Growing up in regional Australia is tough. There’s nothing to do once school is over. There’s no jobs. There’s not enough support for people who don’t quite fit in. There are rampant drug problems, violence and crime.
It’s a two-hour train ride into Central Station. I know this trip better than I know myself. Most of my mornings these days begin with a 4:30am wake up, a 5:30am train and an arrival at Macquarie Park around 8:30am – without a chance to stop to breathe in between.
The South Coast line curves around the coast, slowly merging into the Royal National Park and up through to the Shire. I have vivid memories of my 16-year-old self, finally allowed to catch the train to Sydney by myself on the weekend.
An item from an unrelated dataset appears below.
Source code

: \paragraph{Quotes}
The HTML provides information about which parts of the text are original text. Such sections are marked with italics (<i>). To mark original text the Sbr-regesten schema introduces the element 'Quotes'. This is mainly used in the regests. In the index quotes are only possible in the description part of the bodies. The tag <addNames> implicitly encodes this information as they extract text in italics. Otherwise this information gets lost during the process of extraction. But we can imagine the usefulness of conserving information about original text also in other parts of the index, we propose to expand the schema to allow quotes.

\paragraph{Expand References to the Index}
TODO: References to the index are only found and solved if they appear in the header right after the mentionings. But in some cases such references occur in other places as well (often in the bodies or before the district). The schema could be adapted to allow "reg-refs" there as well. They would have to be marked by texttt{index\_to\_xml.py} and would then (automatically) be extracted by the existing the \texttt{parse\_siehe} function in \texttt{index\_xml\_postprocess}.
My friend’s parents criticised my mother for letting me leave the area without a parental escort. I loathed the ocean, the mountains and the way the train always smelled like death on a Saturday morning. I envied everyone I knew that was lucky enough to live near the city.
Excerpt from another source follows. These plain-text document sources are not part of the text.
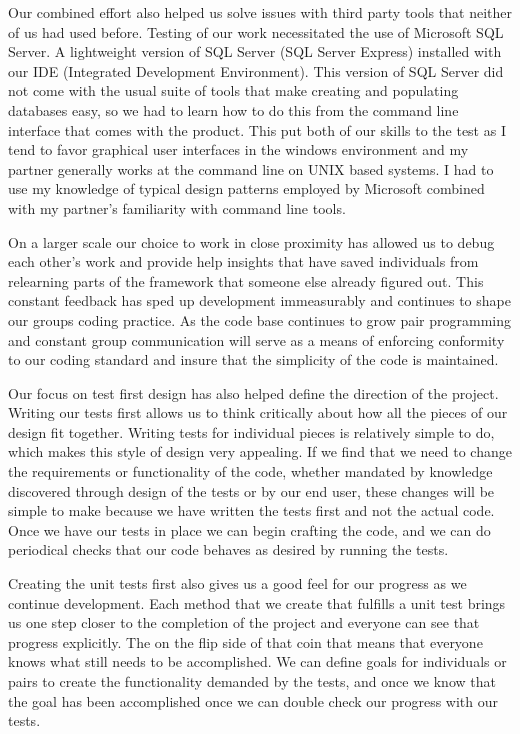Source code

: \documentclass[12pt]{article}
\begin{document}
Our combined effort also helped us solve issues with third party tools that neither of us had used before. Testing of our work necessitated the use of Microsoft SQL Server. A lightweight version of SQL Server (SQL Server Express) installed with our IDE (Integrated Development Environment). This version of SQL Server did not come with the usual suite of tools that make creating and populating databases easy, so we had to learn how to do this from the command line interface that comes with the product. This put both of our skills to the test as I tend to favor graphical user interfaces in the windows environment and my partner generally works at the command line on UNIX based systems. I had to use my knowledge of typical design patterns employed by Microsoft combined with my partner's familiarity with command line tools.

On a larger scale our choice to work in close proximity has allowed us to debug each other's work and provide help insights that have saved individuals from relearning parts of the framework that someone else already figured out. This constant feedback has sped up development immeasurably and continues to shape our groups coding practice. As the code base continues to grow pair programming and constant group communication will serve as a means of enforcing conformity to our coding standard and insure that the simplicity of the code is maintained.

Our focus on test first design has also helped define the direction of the project. Writing our tests first allows us to think critically about how all the pieces of our design fit together. Writing tests for individual pieces is relatively simple to do, which makes this style of design very appealing. If we find that we need to change the requirements or functionality of the code, whether mandated by knowledge discovered through design of the tests or by our end user, these changes will be simple to make because we have written the tests first and not the actual code. Once we have our tests in place we can begin crafting the code, and we can do periodical checks that our code behaves as desired by running the tests.

Creating the unit tests first also gives us a good feel for our progress as we continue development. Each method that we create that fulfills a unit test brings us one step closer to the completion of the project and everyone can see that progress explicitly. The on the flip side of that coin that means that everyone knows what still needs to be accomplished. We can define goals for individuals or pairs to create the functionality demanded by the tests, and once we know that the goal has been accomplished once we can double check our progress with our tests.
\end{document}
I couldn’t wait to get out. Most kids at my high school only went to the city once or twice a year, sometimes not even that – I couldn’t possibly think of anything worse.
I would catch the bus each morning to my high school just up the road from the lake that was infested with bird lice, and by the end of the week I would catch the train to Sydney and go to punk shows with my HSC notes in my backpack.
My walls and journals were adorned with trinkets and memories from Sydney. It was literally a shrine for the city of my dreams. In my head, Sydney was a wonderful place. A place where I was free to be myself, experience art and music. I wanted nothing more than to walk the streets of Redfern and Newtown by myself, visit the art galleries around the city on weekends and see live music every week. I’d have a job in the radio industry, a terrace house and no longer experience the crippling effects of nostalgia for a place I’d never truly experienced beyond weekend tourism.
When I graduated at the end of 2015, I never made the move.
I’m still here, making the train trip four times a week into the city. As I’ve grown older I’ve come to love the lake, the creepy abandoned milk factory and mountains that surround me.
When I see the state of Sydney now, maybe I didn’t miss out after all? My favourite venues are empty, my favourite streets are unaffordable and I’m tired.
Sometimes, I wonder if Sydney ever really was how I imagined it. I often think about how different my life would have been if I’d ever made that move three years ago.